By now you are probably aware that the European Commission has decided to launch an extended investigation into Oracle’s acquisition of Sun based on concerns over MySQL.

The new has prompted a lot of criticism of the EC, much of it suggesting that the delay will do considerable harm to Sun (and therefore Oracle). This argument is valid - Sun’s already declining revenue has been in freefall since the deal was announced and one wonders how far it will fall in another 90 days of stasis.

Other criticism, (such as this from Matt Asay) focuses on the suggestion that the delay will do little to help MySQL or its users, and that the EC fails to understand open source.

This also has some validity. The EC talks about “Oracle’s incentive to further develop MySQL as an open source database” but as Matt points out “even Oracle can’t put the open-source genie back in the bottle once it has been released, as MySQL has, under the GNU General Public License.”

This is true. although I would argue, that Oracle’s potential control over MySQL is not about licensing, but copyright. The FT states that Oracle “doesn’t control the IP, since the software is available under the GPL”. That is not entirely true. The existing code will always be under the GPL but as the copyright for that code would be fully-owned by Oracle it is under no obligation to release future developments under the GPL.

I do not expect that to happen, but copyright ownership does not just impact the ability to license code, it also provides control over potential commercial uses of that code. This is where it could be argued that the EC could be right to have anti-competitive concerns over Oracle’s future ownership of MySQL (even if it doesn’t understand why, or hasn’t articulated that it does).

Criticism of the EC has also suggested that it is disproportionately focusing on a products with a tiny market share. There are various suggestions as to quite how small MySQL’s market share is, with the WSJ citing 0.2%, but also 1.5%, AHN 0.04%, the FT “around half a percentage point”.

What all these reports overlook is that MySQL’s influence is much greater than its market share, not only in terms of more widespread unpaid usage, but also in terms of the ecosystem of vendors that are building products based on MySQL to tap into its widespread adoption.

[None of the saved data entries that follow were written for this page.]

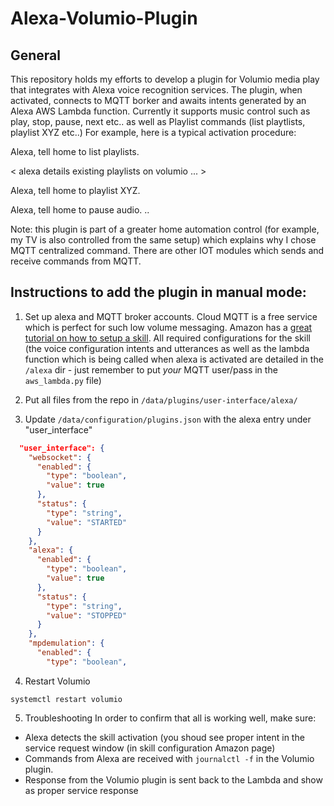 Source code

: # Alexa-Volumio-Plugin

## General

This repository holds my efforts to develop a plugin for Volumio media play that integrates with Alexa voice recognition services.
The plugin, when activated, connects to MQTT borker and awaits intents generated by an Alexa AWS Lambda function.
Currently it supports music control such as play, stop, pause, next etc.. as well as Playlist commands (list playtlists, playlist XYZ etc..)
For example, here is a typical activation procedure:

Alexa, tell home to list playlists.

< alexa details existing playlists on volumio ... > 

Alexa, tell home to playlist XYZ.

Alexa, tell home to pause audio.
..

Note: this plugin is part of a greater home automation control (for example, my TV is also controlled from the same setup) which explains why I chose MQTT centralized command. There are other IOT modules which sends and receive commands from MQTT.

## Instructions to add the plugin in manual mode:
1. Set up alexa and MQTT broker accounts. Cloud MQTT is a free service which is perfect for such low volume messaging. Amazon has a [great tutorial on how to setup a skill](https://developer.amazon.com/public/solutions/alexa/alexa-skills-kit/getting-started-guide).
All required configurations for the skill (the voice configuration intents and utterances as well as the lambda function which is being called when alexa is activated are detailed in the `/alexa` dir - just remember to put *your* MQTT user/pass in the `aws_lambda.py` file) 

2. Put all files from the repo in `/data/plugins/user-interface/alexa/`

3. Update `/data/configuration/plugins.json` with the alexa entry under "user_interface"

```json
  "user_interface": {
    "websocket": {
      "enabled": {
        "type": "boolean",
        "value": true
      },
      "status": {
        "type": "string",
        "value": "STARTED"
      }
    },
    "alexa": {
      "enabled": {
        "type": "boolean",
        "value": true
      },
      "status": {
        "type": "string",
        "value": "STOPPED"
      }
    },
    "mpdemulation": {
      "enabled": {
        "type": "boolean",
```

4. Restart Volumio 

`systemctl restart volumio`


5. Troubleshooting
In order to confirm that all is working well, make sure: 
- Alexa detects the skill activation (you shoud see proper intent in the service request window (in skill configuration Amazon page)
- Commands from Alexa are received with `journalctl -f` in the Volumio plugin.
- Response from the Volumio plugin is sent back to the Lambda and show as proper service response 
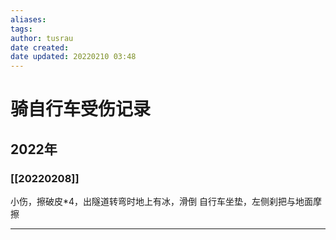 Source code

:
 ```yaml
---
aliases: 
tags:
author: tusrau
date created: 
date updated: 20220210 03:48
---
```


# 骑自行车受伤记录

## 2022年

### [[20220208]]

小伤，擦破皮\*4，出隧道转弯时地上有冰，滑倒
自行车坐垫，左侧刹把与地面摩擦

---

Examples include Kickfire, Infobright and Calpont in data warehousing, ScaleDB in shared-disk clustering, Tokutek in Web-application querying, and Schooner Information Technology and Virident Systems in caching appliances.

All of these products enable mySQL to better compete with Oracle’s database products, and many of these have commercial relationships with Sun that enable them to use MySQL in proprietary products (while Infobright is itself open source, it also has a relationship with Sun).

Calpont also plans to offer an open source data warehouse based on MySQL but has put is plans on hold while it waits to see what Oracle will do with the MySQL database. Calpont’s concern is that Oracle will choose not to promote commercial relationships that use MySQL to compete more directly with Oracle’s Database business.

The MariaDB fork provides a potential alternative for these vendors, but as we previously discussed on this blog there are questions as to whether closed-source MySQL storage engines are compatible with MariaDB.

As noted in that post, ScaleDB’s Mike Hogan has argued that it can be done via an open source intermediary layer (and given that ScaleDB does not have a commercial arrangement with Sun, the company will be hoping that its analysis is correct), but MariaDB and MySQL creator Monty Widenius is not convinced: “This can only be done by buying MySQL licenses from Sun for each copy of MariaDB that is distributed.”

If Monty is correct then Oracle’s impending ownership of MySQL could theoretically have a significant impact on the emerging market for commercial products based on MySQL and their ability to compete with the Oracle Database.

As we noted in a report on the wider implications of Oracle’s impending ownership of MySQL (451 subscribers only) “For the commercial arrangements between these vendors and Oracle to survive, they will have to show that they can provide value to MySQL without impacting Oracle.”

Is that anti-competitive? Perhaps. I would argue that it certainly warrants further investigation.